The great civil war of 2017 was supposed to commence on April 27th, at Berkeley. The lightening rod was going to be Ann Coulter, vehemently hated conservative firebrand by the left, who would’ve induced sheer and utter panic amongst the ANTIFA thugs who are, seemingly, unable to deal with freedom of speech.

Unfortunately, Coulter canceled the speech, blaming conservative sponsors are the reason for her change of heart.

“There will be no speech,” she wrote in an email to Reuters on Wednesday, saying two conservative groups sponsoring her speech were no longer supporting her. “I looked over my shoulder and my allies had joined the other team,” she wrote.

The group accused of acquiescing to ANTIFA demands are the YAF (Young America’s Foundation), who said in a statement issued today that they were afraid of violence purported by the left.

“As of 4:00 p.m. today, Young America’s Foundation will not be moving forward with an event at Berkeley on April 27 due to the lack of assurances for protections from foreseeable violence from unrestrained leftist agitators,” they continued. “Berkeley should be ashamed for creating this hostile atmosphere.”

“Ms. Coulter may still choose to speak in some form on campus, but Young America’s Foundation will not jeopardize the safety of its staff or students,” they concluded. “For information on Ms.

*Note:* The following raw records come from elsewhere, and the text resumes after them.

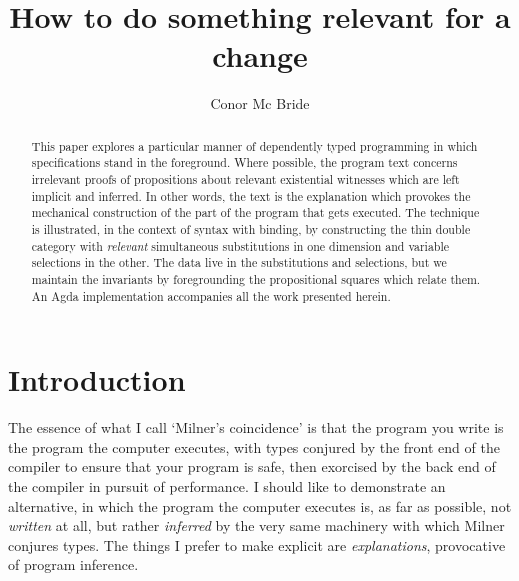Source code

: \documentclass[orivec]{jfp}
\begin{document}


\totalpg{\pageref{lastpage01}}

\title{How to do something relevant for a change}

\begin{authgrp}
\author{Conor Mc Bride}
\end{authgrp}


\begin{abstract}
  This paper explores a particular manner of dependently typed programming in which specifications stand in the foreground. Where possible, the program text concerns irrelevant proofs of propositions about relevant existential witnesses which are left implicit and inferred. In other words, the text is the explanation which provokes the mechanical construction of the part of the program that gets executed. The technique is illustrated, in the context of syntax with binding, by constructing the thin double category with \emph{relevant} simultaneous substitutions in one dimension and variable selections in the other. The data live in the substitutions and selections, but we maintain the invariants by foregrounding the propositional squares which relate them. An Agda implementation accompanies all the work presented herein.
\end{abstract}

\maketitle%

\section{Introduction}

The essence of what I call `Milner's coincidence' is that the program
you write is the program the computer executes, with types conjured by
the front end of the compiler to ensure that your program is safe,
then exorcised by the back end of the compiler in pursuit of
performance. I should like to demonstrate an alternative, in
which the program the computer executes is, as far as possible, not
\emph{written} at all, but rather \emph{inferred} by the very same
machinery with which Milner conjures types. The things I prefer to
make explicit are \emph{explanations}, provocative of program
inference.
\end{document}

Coulter’s plans, please contact her directly.”

This prompted a series of tweets, designed to both shame YAF and Berkeley.

And here is the final kick in YAF’s small balls, Coulter thanking liberals for advocating for the first amendment.

Other conservatards have pledged to show up at Berkeley without Coulter, citing other firebrands who will be attending the rally in the hopes of striking death blows to ANTIFA.

The Based Stickman, aka An American Hero, will be in attendance, so maybe, just maybe, the civil war will commence, as previously scheduled.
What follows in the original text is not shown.